In 1951, Bertrand Russell wrote a piece for the New York Times Magazine entitled “The best answer to fanaticism: Liberalism,” which concluded as such…
Perhaps the essence of the Liberal outlook could be summed up in a new decalogue, not intended to replace the old one but only to supplement it. The Ten Commandments that, as a teacher, I should wish to promulgate, might be set forth as follows:
1. Do not feel absolutely certain of anything.
2. Do not think it worth while to proceed by concealing evidence, for the evidence is sure to come to light.
3. Never try to discourage thinking for you are sure to succeed.
4. When you meet with opposition, even if it should be from your husband or your children, endeavor to overcome it by argument and not by authority, for a victory dependent upon authority is unreal and illusory.
5. Have no respect for the authority of others, for there are always contrary authorities to be found.
6. Do not use power to suppress opinions you think pernicious, for if you do the opinions will suppress you.
7. Do not fear to be eccentric in opinion, for every opinion now accepted was once eccentric.
8. Find more pleasure in intelligent dissent than in passive agreement, for, if you value intelligence as you should, the former implies a deeper agreement than the latter.
9. Be scrupulously truthful, even if the truth is inconvenient, for it is more inconvenient when you try to conceal it.
10. Do not feel envious of the happiness of those who live in a fool’s paradise, for only a fool will think that it is happiness.

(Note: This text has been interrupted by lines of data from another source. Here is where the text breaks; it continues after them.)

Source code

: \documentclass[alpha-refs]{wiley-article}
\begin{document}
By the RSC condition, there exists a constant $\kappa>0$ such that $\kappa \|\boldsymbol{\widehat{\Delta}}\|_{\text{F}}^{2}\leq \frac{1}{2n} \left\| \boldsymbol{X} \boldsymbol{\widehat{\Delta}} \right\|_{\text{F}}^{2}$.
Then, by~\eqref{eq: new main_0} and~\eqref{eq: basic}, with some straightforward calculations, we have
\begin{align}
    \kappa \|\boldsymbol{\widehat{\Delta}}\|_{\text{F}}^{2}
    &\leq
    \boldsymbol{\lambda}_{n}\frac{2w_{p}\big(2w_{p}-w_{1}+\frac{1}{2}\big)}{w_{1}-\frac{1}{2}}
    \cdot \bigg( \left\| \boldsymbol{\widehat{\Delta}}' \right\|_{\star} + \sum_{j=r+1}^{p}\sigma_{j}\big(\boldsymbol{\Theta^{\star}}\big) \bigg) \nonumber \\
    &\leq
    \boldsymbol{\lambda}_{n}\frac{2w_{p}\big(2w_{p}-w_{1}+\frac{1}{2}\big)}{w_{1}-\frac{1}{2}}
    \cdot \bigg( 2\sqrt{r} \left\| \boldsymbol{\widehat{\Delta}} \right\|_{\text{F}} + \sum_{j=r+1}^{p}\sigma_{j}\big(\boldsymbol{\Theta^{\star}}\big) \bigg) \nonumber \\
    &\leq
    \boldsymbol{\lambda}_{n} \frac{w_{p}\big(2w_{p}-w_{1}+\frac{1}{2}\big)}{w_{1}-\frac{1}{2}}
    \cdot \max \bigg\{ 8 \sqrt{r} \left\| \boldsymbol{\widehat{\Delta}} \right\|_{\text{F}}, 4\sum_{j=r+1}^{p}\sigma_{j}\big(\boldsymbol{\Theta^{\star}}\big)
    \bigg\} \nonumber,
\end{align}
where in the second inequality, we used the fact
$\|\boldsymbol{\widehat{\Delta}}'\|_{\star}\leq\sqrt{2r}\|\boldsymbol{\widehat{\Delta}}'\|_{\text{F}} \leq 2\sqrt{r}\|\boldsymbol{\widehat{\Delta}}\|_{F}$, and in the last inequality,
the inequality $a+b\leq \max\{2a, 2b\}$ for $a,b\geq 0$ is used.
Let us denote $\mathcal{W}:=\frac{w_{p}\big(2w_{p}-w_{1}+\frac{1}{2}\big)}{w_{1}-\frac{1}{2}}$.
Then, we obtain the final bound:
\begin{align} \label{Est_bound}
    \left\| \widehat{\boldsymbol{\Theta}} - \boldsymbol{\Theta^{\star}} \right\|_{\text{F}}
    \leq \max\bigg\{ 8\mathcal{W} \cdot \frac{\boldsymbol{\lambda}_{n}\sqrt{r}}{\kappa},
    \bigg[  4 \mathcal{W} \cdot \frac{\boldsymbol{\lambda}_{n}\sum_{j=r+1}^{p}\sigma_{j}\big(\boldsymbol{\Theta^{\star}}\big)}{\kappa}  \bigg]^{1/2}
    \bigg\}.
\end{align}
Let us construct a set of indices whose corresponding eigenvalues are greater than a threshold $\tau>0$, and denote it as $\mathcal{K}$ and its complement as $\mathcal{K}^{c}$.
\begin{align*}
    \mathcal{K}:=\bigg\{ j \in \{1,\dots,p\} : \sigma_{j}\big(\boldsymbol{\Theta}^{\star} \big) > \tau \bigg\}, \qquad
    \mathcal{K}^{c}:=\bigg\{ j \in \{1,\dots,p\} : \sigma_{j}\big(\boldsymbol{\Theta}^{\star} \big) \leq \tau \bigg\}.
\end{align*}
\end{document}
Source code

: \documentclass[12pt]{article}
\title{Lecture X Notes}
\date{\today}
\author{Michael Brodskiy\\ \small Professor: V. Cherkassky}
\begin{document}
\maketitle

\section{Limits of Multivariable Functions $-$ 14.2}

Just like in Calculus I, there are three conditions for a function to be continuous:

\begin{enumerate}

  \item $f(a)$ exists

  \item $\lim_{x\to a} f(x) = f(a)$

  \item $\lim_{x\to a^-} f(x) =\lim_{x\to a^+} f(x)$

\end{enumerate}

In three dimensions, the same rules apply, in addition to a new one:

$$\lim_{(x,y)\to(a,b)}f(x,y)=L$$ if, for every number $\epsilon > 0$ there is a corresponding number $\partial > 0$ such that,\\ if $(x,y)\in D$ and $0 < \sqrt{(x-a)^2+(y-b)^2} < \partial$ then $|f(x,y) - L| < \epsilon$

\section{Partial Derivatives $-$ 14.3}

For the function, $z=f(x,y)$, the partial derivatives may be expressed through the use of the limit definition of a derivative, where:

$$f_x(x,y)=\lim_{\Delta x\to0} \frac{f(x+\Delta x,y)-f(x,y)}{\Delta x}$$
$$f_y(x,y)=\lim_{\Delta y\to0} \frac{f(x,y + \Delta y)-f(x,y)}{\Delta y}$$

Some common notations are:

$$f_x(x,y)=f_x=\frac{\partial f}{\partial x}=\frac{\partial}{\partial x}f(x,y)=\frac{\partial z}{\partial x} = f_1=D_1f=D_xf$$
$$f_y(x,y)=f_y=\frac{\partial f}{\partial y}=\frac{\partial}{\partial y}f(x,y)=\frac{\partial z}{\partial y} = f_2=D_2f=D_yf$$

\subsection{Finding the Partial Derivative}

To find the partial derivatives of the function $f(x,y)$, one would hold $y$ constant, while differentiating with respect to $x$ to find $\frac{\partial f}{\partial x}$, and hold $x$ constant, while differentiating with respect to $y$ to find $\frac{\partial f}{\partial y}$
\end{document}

It’s quite the ‘eat your vegetables’ kind of list. But what would the other side of this coin look like? Would the essence of the Conservative outlook of the time really sound something like…
1. Feel absolutely certain about everything.
2. It is worth while to proceed by concealing evidence, because there’s a chance the evidence won’t come to light and until then it will benefit you.
3. Discourage thinking.
4. When you meet with opposition, overcome it by authority and not by argument, for you might lose the argument.
5. Have respect for authority, for they are right.
6. Use power to suppress opinions you think harmful, for it will suppress them.
7. Fear to be eccentric in opinion, for though an opinion might one day be accepted, until then it will be suppressed.
8. Find pleasure in passive agreement.
9. Be scrupulously untruthful, even if the truth is convenient.
10. Envy the happiness of those who live in a fool’s paradise.
What a frightening experiment. You could see why no one would promote such a set of ideas explicitly, but, other than tactically, could anyone truly believe in them?